Prove that X*(Y-Z) = (X*Y)-(X*Z)

how to proof this X*(Y-Z) = (X*Y)-(X*Z) is true or not without taking examples,can we draw venn diagram for this ?

Mahesh Kumar @maheshkumars 2 Oct 2015 04:55 pm


PS:INTERSECTION(^) in set,which is AND(*) in Algebra.And an number represent a region.             

Kuldeep Narwariya @kuldeepnarwa 2 Oct 2015 04:43 pm

here you are considering * as an intersection but in my question i am declare * as a Cartesian during the designing of venn diagram can we consider cartesian product as an it right way to solve this.....?
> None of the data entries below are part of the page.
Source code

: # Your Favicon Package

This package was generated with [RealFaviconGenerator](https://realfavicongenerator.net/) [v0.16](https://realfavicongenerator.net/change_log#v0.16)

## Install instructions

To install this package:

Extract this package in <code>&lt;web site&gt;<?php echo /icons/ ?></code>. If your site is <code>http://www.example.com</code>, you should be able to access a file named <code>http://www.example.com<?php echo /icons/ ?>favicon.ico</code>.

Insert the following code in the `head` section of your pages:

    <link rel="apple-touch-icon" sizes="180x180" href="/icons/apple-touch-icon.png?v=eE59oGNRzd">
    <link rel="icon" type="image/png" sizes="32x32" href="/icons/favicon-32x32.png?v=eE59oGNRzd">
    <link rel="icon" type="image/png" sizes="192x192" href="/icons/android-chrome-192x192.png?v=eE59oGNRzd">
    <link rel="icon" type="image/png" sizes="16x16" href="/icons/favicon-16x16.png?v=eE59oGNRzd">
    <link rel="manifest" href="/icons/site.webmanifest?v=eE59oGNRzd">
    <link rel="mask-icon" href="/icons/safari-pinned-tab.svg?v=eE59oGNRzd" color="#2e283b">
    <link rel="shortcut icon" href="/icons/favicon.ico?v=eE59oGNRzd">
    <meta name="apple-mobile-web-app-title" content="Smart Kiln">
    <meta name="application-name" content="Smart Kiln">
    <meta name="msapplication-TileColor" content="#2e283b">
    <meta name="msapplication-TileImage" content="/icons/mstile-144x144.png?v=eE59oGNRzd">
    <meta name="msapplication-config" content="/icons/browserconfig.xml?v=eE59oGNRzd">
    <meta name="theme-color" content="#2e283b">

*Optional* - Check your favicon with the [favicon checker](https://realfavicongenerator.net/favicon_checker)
Mahesh Kumar @maheshkumars 2 Oct 2015 04:54 pm

yes.In set A.B represents both A and B should present,which is nothing but intersection.

Pritam Prasun @pritam 2 Oct 2015 05:13 pm


Cartesian Product and Intersection are two entirely different thing and Cartesian Product can not be represented by Venn Diagram. Please see the following link mentioned by Ranita.

Mahesh Kumar @maheshkumars 2 Oct 2015 05:47 pm

@pritam:Ya.But Cartesian product is commonly applied for sets(or an element can contain more than one values) .And here i assumed it as simple Algebra(a variable can contain a unique value at a time),so i think Cartesian product will be equivalent  to the product(multiplication).So product(multiplication) can be represented using venn diagrams as intersection. 

Virtual GATE @virtualgate 2 Oct 2015 03:52 pm

X.(Y−Z) can be drawn as follows:
 <dot>  =
Similarly, (X.Y)−(X.Z) can be drawn like this:
<minus> =

Hence, we can say that X.(Y−Z) = (X.Y)−(X.Z)

Kuldeep Narwariya @kuldeepnarwa 2 Oct 2015 04:17 pm

you are taking * as an intersection but it is the Cartesian product of  X and i thing this is not the right way to proof it.

Ranita Biswas @ranita 2 Oct 2015 04:45 pm

I don't think Cartesian product can be represented using Venn diagrams. You can try the methods proposed in this link to prove the given expression without using examples.

Piyush Balwani @piyushbalwani 3 Oct 2015 01:13 am

I can tell you the formal proof,but without venn diagram.

(x,y)is all elements that belongs to A×(B∪C)
Obviously, x belongs to A and y belongs to (B∪C)
x∈A and y∈(B∪C)
x∈A and (y∈B or y∈C)
(x∈A and y∈B) or ( x∈A and y∈C)
(x,y)∈A×B or(x,y)∈A×C    (Since, A×B contains all element of type (A,B))
Since,(x,y) belongs to (A×B)∪(A×C),means atleast (A×B)∪(A×C) contains (x,y) which is all elements that belongs to A×(B∪C)
therefore, A×(B∪C)⊂(A×B)∪(A×C)

Similarily take (x,y): all elements that belongs to (A×B)∪(A×C) and derive in same way (x,y)∈A×(B∪C)
and conclude (A×B)∪(A×C) ⊂ A×(B∪C).

Hence,A×(B∪C)=(A×B)∪(A×C).(because sets are subsets of each other, then they are equal.)